The space itself is cozy and warm, full of little nooks, decorated with plants and string lights. Their staff is smart and engaging; they pay attention to the details and inspire conversation with their service and their dishes. My first visit here, I stood in line for two hours, ordered every single item on the menu, and left feeling like I wanted to get right back in line.
Rose’s Luxury has a great lychee salad with pork sausage, habanero, and peanuts that has a bit of everything: creaminess from coconut, sweetness from the lychee, and savory notes from the sausage and peanuts. The menu’s put together straight off the chalkboards at the weekend farmers market—it’s very seasonal, incorporating whatever’s being harvested at the moment, with loads of flair and creative pairings. I look out for early spring when all the fresh, garlicky greens start popping up in everything on the menu.
— James Simpson
Rose's Luxury, 717 8th St SE, Washington, DC 20003, 202-580-8889
Bistrot du Coin
This one is personal to me: Bistrot du Coin. It’s the first place José Andrés took me to have dinner in DC. One night after service, he asked if I was hungry, and took me to this little French bistro in Dupont Circle. It’s authentic—like something you would find in Paris—and as soon as I got there, I felt like it was a really casual, honest, and beautiful restaurant to enjoy a classic French meal. It’s got a good and fun environment. There’s also something romantic about it; I used to take dates here, too.

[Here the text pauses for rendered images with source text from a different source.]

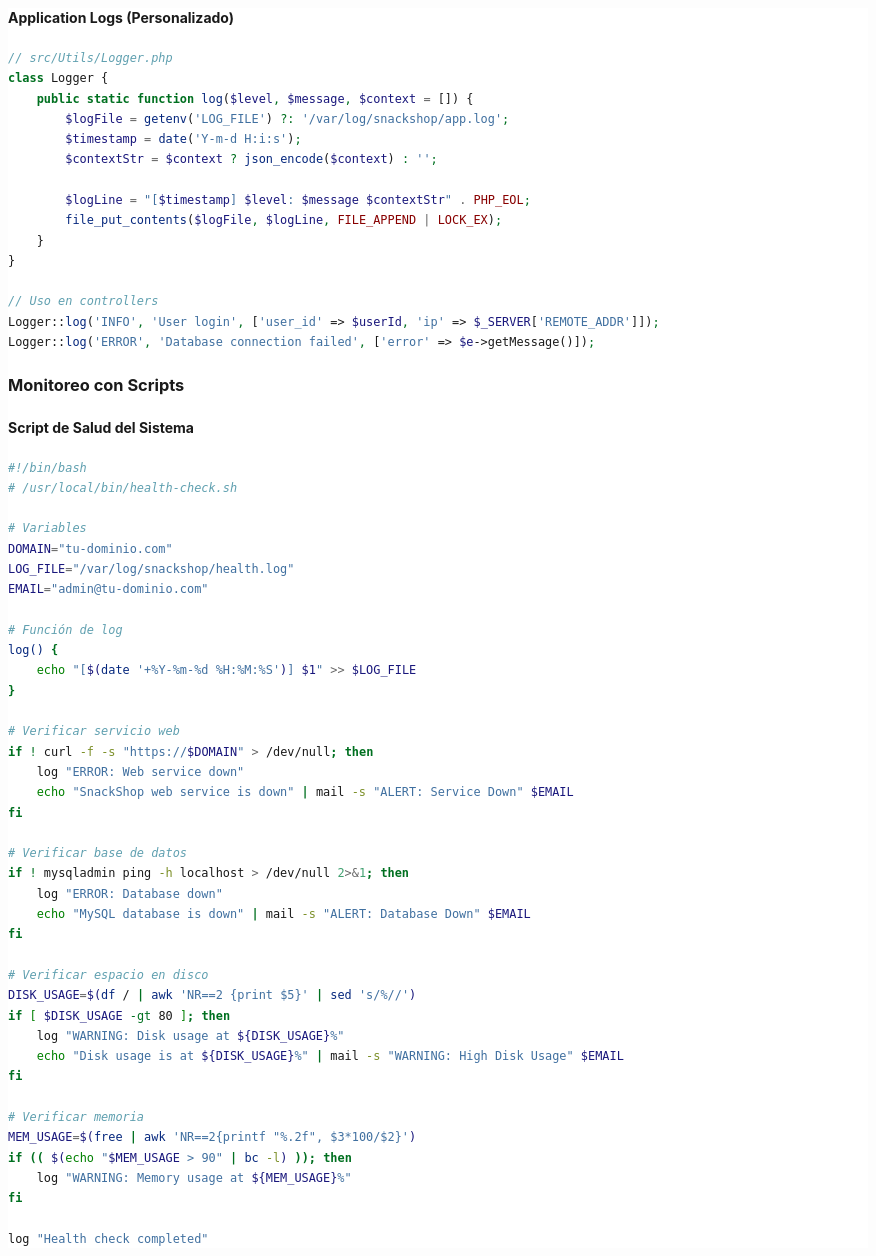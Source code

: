 #### Application Logs (Personalizado)
```php
// src/Utils/Logger.php
class Logger {
    public static function log($level, $message, $context = []) {
        $logFile = getenv('LOG_FILE') ?: '/var/log/snackshop/app.log';
        $timestamp = date('Y-m-d H:i:s');
        $contextStr = $context ? json_encode($context) : '';
        
        $logLine = "[$timestamp] $level: $message $contextStr" . PHP_EOL;
        file_put_contents($logFile, $logLine, FILE_APPEND | LOCK_EX);
    }
}

// Uso en controllers
Logger::log('INFO', 'User login', ['user_id' => $userId, 'ip' => $_SERVER['REMOTE_ADDR']]);
Logger::log('ERROR', 'Database connection failed', ['error' => $e->getMessage()]);
```

### Monitoreo con Scripts

#### Script de Salud del Sistema
```bash
#!/bin/bash
# /usr/local/bin/health-check.sh

# Variables
DOMAIN="tu-dominio.com"
LOG_FILE="/var/log/snackshop/health.log"
EMAIL="admin@tu-dominio.com"

# Función de log
log() {
    echo "[$(date '+%Y-%m-%d %H:%M:%S')] $1" >> $LOG_FILE
}

# Verificar servicio web
if ! curl -f -s "https://$DOMAIN" > /dev/null; then
    log "ERROR: Web service down"
    echo "SnackShop web service is down" | mail -s "ALERT: Service Down" $EMAIL
fi

# Verificar base de datos
if ! mysqladmin ping -h localhost > /dev/null 2>&1; then
    log "ERROR: Database down"
    echo "MySQL database is down" | mail -s "ALERT: Database Down" $EMAIL
fi

# Verificar espacio en disco
DISK_USAGE=$(df / | awk 'NR==2 {print $5}' | sed 's/%//')
if [ $DISK_USAGE -gt 80 ]; then
    log "WARNING: Disk usage at ${DISK_USAGE}%"
    echo "Disk usage is at ${DISK_USAGE}%" | mail -s "WARNING: High Disk Usage" $EMAIL
fi

# Verificar memoria
MEM_USAGE=$(free | awk 'NR==2{printf "%.2f", $3*100/$2}')
if (( $(echo "$MEM_USAGE > 90" | bc -l) )); then
    log "WARNING: Memory usage at ${MEM_USAGE}%"
fi

log "Health check completed"
```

As for the food, it’s the kind of thing you’d eat at home, they’re not trying to make it too fancy. You can’t go wrong with a really good grilled ribeye, cooked to perfection, served with freaking delicious French fries made from scratch and served with Béarnaise sauce. Meat, butter, and fries: no one goes wrong with that.
— Rubén Garcia
Bistrot du Coin, 1738 Connecticut Ave NW, Washington, DC 20009, 202-234-6969
Buck's Fishing & Camping
Buck’s Fishing & Camping, in northwest DC, has an awesome ambience. It’s a neighborhood place with terrific food and a great vibe—artsy and sort of moody. The decor is meant to conjure an old fishing camp: There are canoes in the ceiling, and big huge plants, and great, dark red lighting. It’s like going to a private dinner for two anytime you go in: it’s very intimate and dark, and it feels like an escape from DC.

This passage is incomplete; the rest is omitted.